Le CEE a conclu que la décision du répondant de mettre fin aux SJFE contrevenait à l'article 6.1.12 de la Politique sur les services juridiques et l'indemnisation du Conseil du Trésor (CT) selon lequel la prestation des SJFE cesse seulement si, « à tout moment pendant ou après les procédures, il devient évident » que le requérant ne répond pas aux critères d'admissibilité énoncés à l'article 6.1.5. Le répondant a mis fin aux SJFE en invoquant la décision de CVSI, qui ne comprenait pas une évaluation des critères d'admissibilité aux SJFE. L'ordonnance de CVSI et la prestation de SJFE visent chacun des objectifs différents et reposent sur des critères distincts. L'ordonnance de CVSI vise à protéger les intérêts de la Gendarmerie dans des circonstances extrêmes, tandis que les SJFE, qui peuvent être offerts à un membre devant répondre à des accusations au criminel, visent à préserver les droits de celui-ci. L'ordonnance de CVSI n'entre pas nécessairement en contradiction avec la prestation de SJFE et ne constitue pas, en soi, un motif pour y mettre fin. En l'espèce, la décision de CVSI ne comprenait aucune information, preuve ou analyse nouvelle justifiant la cessation des SJFE offerts au requérant. La vidéo du journaliste aurait peut-être suffi pour justifier l'ordonnance de CVSI, mais elle ne suffisait pas pour mettre fin aux SJFE offerts au requérant.

Le CEE a également conclu que le témoignage de l'expert en recours à la force et les motifs de la peine démontraient que le requérant répondait aux critères d'admissibilité de base énoncés à l'article 6.1.5 et qu'il fallait réexaminer et approuver les demandes de SJFE du requérant en vertu de l'article 6.1.13 de la Politique sur les services juridiques et l'indemnisation du CT.

Recommandation du CEE datée le 24 novembre 2016

Le CEE a recommandé au commissaire de la GRC d'accueillir le grief sur le fond et de rétablir les SJFE à l'intention du requérant.

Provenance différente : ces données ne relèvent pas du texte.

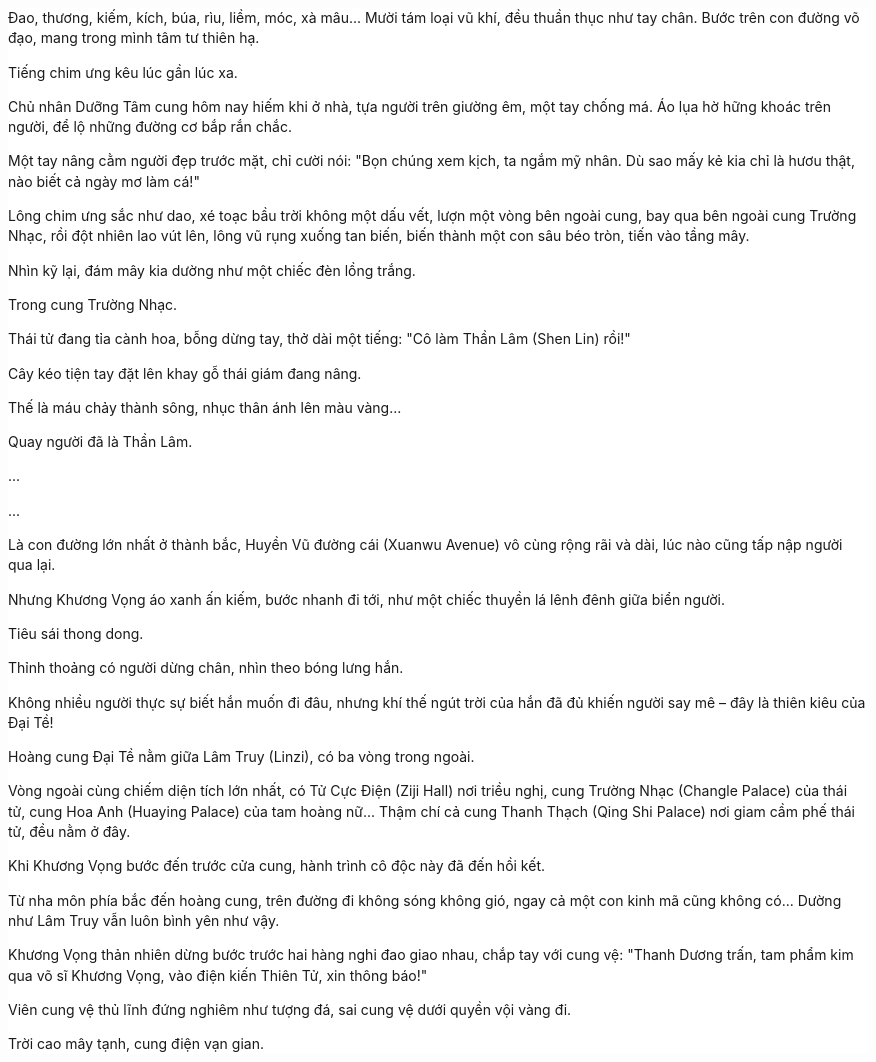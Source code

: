 Đao, thương, kiếm, kích, búa, rìu, liềm, móc, xà mâu... Mười tám loại vũ khí, đều thuần thục như tay chân. Bước trên con đường võ đạo, mang trong mình tâm tư thiên hạ.

Tiếng chim ưng kêu lúc gần lúc xa.

Chủ nhân Dưỡng Tâm cung hôm nay hiếm khi ở nhà, tựa người trên giường êm, một tay chống má. Áo lụa hờ hững khoác trên người, để lộ những đường cơ bắp rắn chắc.

Một tay nâng cằm người đẹp trước mặt, chỉ cười nói: "Bọn chúng xem kịch, ta ngắm mỹ nhân. Dù sao mấy kẻ kia chỉ là hươu thật, nào biết cả ngày mơ làm cá!"

Lông chim ưng sắc như dao, xé toạc bầu trời không một dấu vết, lượn một vòng bên ngoài cung, bay qua bên ngoài cung Trường Nhạc, rồi đột nhiên lao vút lên, lông vũ rụng xuống tan biến, biến thành một con sâu béo tròn, tiến vào tầng mây.

Nhìn kỹ lại, đám mây kia dường như một chiếc đèn lồng trắng.

Trong cung Trường Nhạc.

Thái tử đang tỉa cành hoa, bỗng dừng tay, thở dài một tiếng: "Cô làm Thần Lâm (Shen Lin) rồi!"

Cây kéo tiện tay đặt lên khay gỗ thái giám đang nâng.

Thế là máu chảy thành sông, nhục thân ánh lên màu vàng...

Quay người đã là Thần Lâm.

...

...

Là con đường lớn nhất ở thành bắc, Huyền Vũ đường cái (Xuanwu Avenue) vô cùng rộng rãi và dài, lúc nào cũng tấp nập người qua lại.

Nhưng Khương Vọng áo xanh ấn kiếm, bước nhanh đi tới, như một chiếc thuyền lá lênh đênh giữa biển người.

Tiêu sái thong dong.

Thỉnh thoảng có người dừng chân, nhìn theo bóng lưng hắn.

Không nhiều người thực sự biết hắn muốn đi đâu, nhưng khí thế ngút trời của hắn đã đủ khiến người say mê – đây là thiên kiêu của Đại Tề!

Hoàng cung Đại Tề nằm giữa Lâm Truy (Linzi), có ba vòng trong ngoài.

Vòng ngoài cùng chiếm diện tích lớn nhất, có Tử Cực Điện (Ziji Hall) nơi triều nghị, cung Trường Nhạc (Changle Palace) của thái tử, cung Hoa Anh (Huaying Palace) của tam hoàng nữ... Thậm chí cả cung Thanh Thạch (Qing Shi Palace) nơi giam cầm phế thái tử, đều nằm ở đây.

Khi Khương Vọng bước đến trước cửa cung, hành trình cô độc này đã đến hồi kết.

Từ nha môn phía bắc đến hoàng cung, trên đường đi không sóng không gió, ngay cả một con kinh mã cũng không có... Dường như Lâm Truy vẫn luôn bình yên như vậy.

Khương Vọng thản nhiên dừng bước trước hai hàng nghi đao giao nhau, chắp tay với cung vệ: "Thanh Dương trấn, tam phẩm kim qua võ sĩ Khương Vọng, vào điện kiến Thiên Tử, xin thông báo!"

Viên cung vệ thủ lĩnh đứng nghiêm như tượng đá, sai cung vệ dưới quyền vội vàng đi.

Trời cao mây tạnh, cung điện vạn gian.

Si le commissaire rejette la conclusion selon laquelle la décision du répondant de mettre fin aux SJFE offerts au requérant ne respecte pas les politiques applicables, le CEE lui recommande d'ordonner au répondant, en sa qualité d'autorité approbatrice, de réexaminer et d'approuver rétroactivement les demandes de SJFE du requérant, sur l'avis du comité consultatif sur les services juridiques.

Décision du commissaire de la GRC datée le 21 juillet 2017

Le commissaire a rendu la décision suivante, telle que résumée par son personnel :

[TRADUCTION]

Le requérant a présenté un grief contre la décision du répondant de mettre fin aux services juridiques aux frais de l'État (SJFE) qui lui étaient offerts. Le commissaire n'a pas souscrit à la conclusion du CEE selon laquelle la décision du répondant contrevenait à la politique applicable. Toutefois, il a conclu, à l'instar du CEE, que les nouveaux éléments de preuve présentés par le requérant suffisaient pour justifier le réexamen de son admissibilité aux SJFE. Le grief est accueilli.

Le commissaire a proposé que le requérant présente des arguments accompagnés d'une copie des frais juridiques déboursés et de tout autre document justificatif pertinent et nécessaire que devra examiner l'autorité approbatrice compétente, sur l'avis du comité consultatif sur les services juridiques.